## How to complete this task:
Print the whole listing below exactly, skipping every picture.

## Source data:
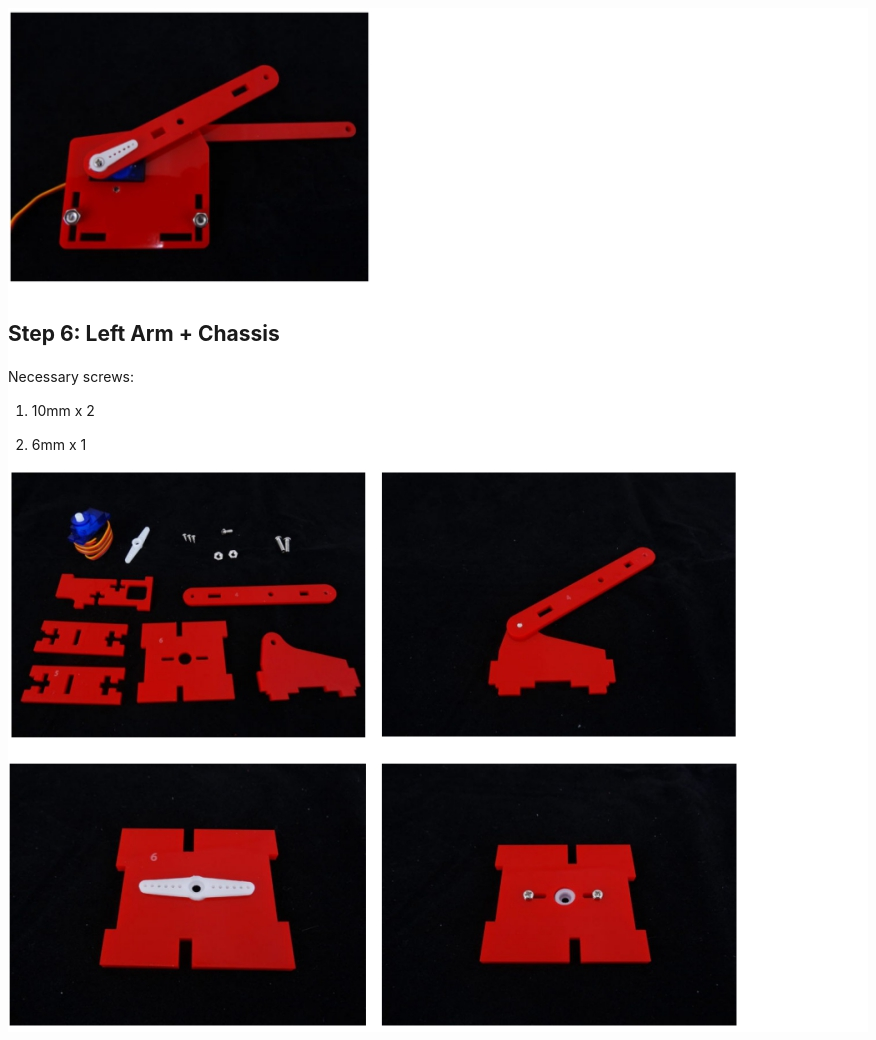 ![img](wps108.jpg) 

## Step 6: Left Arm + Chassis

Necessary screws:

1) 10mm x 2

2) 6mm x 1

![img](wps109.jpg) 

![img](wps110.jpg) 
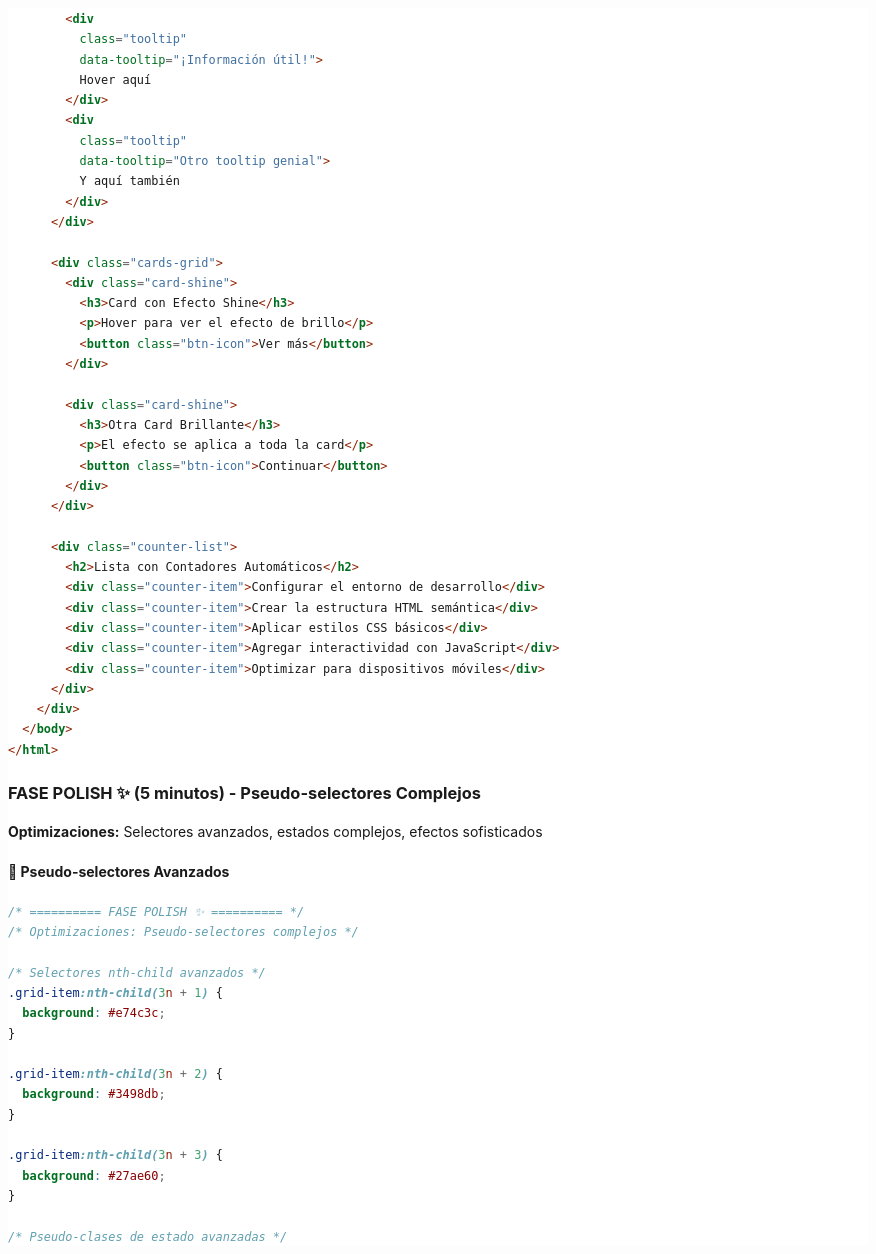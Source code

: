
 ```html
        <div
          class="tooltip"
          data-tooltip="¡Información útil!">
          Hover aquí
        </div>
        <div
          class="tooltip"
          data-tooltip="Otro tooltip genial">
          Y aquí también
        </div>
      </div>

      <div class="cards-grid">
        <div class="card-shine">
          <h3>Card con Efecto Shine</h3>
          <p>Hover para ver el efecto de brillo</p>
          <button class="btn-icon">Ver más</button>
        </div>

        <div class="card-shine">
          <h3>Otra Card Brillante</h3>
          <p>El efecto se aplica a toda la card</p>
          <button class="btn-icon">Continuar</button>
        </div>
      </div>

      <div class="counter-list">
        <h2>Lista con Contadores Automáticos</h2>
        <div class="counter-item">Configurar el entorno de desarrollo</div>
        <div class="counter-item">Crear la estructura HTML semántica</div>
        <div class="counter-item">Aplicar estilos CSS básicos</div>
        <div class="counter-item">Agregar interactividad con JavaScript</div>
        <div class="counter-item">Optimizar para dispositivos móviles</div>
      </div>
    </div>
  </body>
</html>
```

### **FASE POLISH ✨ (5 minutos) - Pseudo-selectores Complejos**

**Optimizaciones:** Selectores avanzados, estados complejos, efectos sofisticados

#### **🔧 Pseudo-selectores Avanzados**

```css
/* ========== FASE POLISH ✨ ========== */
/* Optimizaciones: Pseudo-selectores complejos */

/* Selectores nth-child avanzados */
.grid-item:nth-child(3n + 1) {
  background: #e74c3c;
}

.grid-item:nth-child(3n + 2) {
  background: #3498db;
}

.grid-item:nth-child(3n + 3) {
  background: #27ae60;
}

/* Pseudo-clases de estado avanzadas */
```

## Written answer:
 ![img](wps108.jpg) 

## Step 6: Left Arm + Chassis

Necessary screws:

1) 10mm x 2

2) 6mm x 1

![img](wps109.jpg) 

![img](wps110.jpg) 
Source code

:
 ```html
        <div
          class="tooltip"
          data-tooltip="¡Información útil!">
          Hover aquí
        </div>
        <div
          class="tooltip"
          data-tooltip="Otro tooltip genial">
          Y aquí también
        </div>
      </div>

      <div class="cards-grid">
        <div class="card-shine">
          <h3>Card con Efecto Shine</h3>
          <p>Hover para ver el efecto de brillo</p>
          <button class="btn-icon">Ver más</button>
        </div>

        <div class="card-shine">
          <h3>Otra Card Brillante</h3>
          <p>El efecto se aplica a toda la card</p>
          <button class="btn-icon">Continuar</button>
        </div>
      </div>

      <div class="counter-list">
        <h2>Lista con Contadores Automáticos</h2>
        <div class="counter-item">Configurar el entorno de desarrollo</div>
        <div class="counter-item">Crear la estructura HTML semántica</div>
        <div class="counter-item">Aplicar estilos CSS básicos</div>
        <div class="counter-item">Agregar interactividad con JavaScript</div>
        <div class="counter-item">Optimizar para dispositivos móviles</div>
      </div>
    </div>
  </body>
</html>
```

### **FASE POLISH ✨ (5 minutos) - Pseudo-selectores Complejos**

**Optimizaciones:** Selectores avanzados, estados complejos, efectos sofisticados

#### **🔧 Pseudo-selectores Avanzados**

```css
/* ========== FASE POLISH ✨ ========== */
/* Optimizaciones: Pseudo-selectores complejos */

/* Selectores nth-child avanzados */
.grid-item:nth-child(3n + 1) {
  background: #e74c3c;
}

.grid-item:nth-child(3n + 2) {
  background: #3498db;
}

.grid-item:nth-child(3n + 3) {
  background: #27ae60;
}

/* Pseudo-clases de estado avanzadas */
```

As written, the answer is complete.